# WHAT THE TASK REQUIRES
This exercise asks for a copy of each line in the records below with the word "Permutations" in it.

(Stored records)
--- START ---

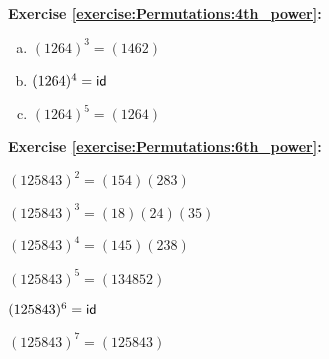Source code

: \noindent\textbf{Exercise \ref{exercise:Permutations:4th_power}:}
\begin{multicols}{3}
\begin{enumerate}[(a)]
\item
$(1 2 6 4)^3 = (1462)$

\item
$(1 2 6 4)^4 = \sf{id}$

\item
$(1 2 6 4)^5 = (1 2 6 4)$
\end{enumerate}
\end{multicols}

\noindent\textbf{Exercise \ref{exercise:Permutations:6th_power}:}
\begin{enumerate}[{a.}]
\begin{multicols}{2}
\item
$(125843)^2 = (154)(283)$

\item
$(125843)^3 = (18)(24)(35)$

\item
$(125843)^4 = (145)(238)$

\item
$(125843)^5 = (134852)$

\item
$(125843)^6 = \sf{id}$

\item
$(125843)^7 = (125843)$
\end{multicols}
\end{enumerate}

--- END ---

# RESPONSE
: \noindent\textbf{Exercise \ref{exercise:Permutations:4th_power}:}
\noindent\textbf{Exercise \ref{exercise:Permutations:6th_power}:}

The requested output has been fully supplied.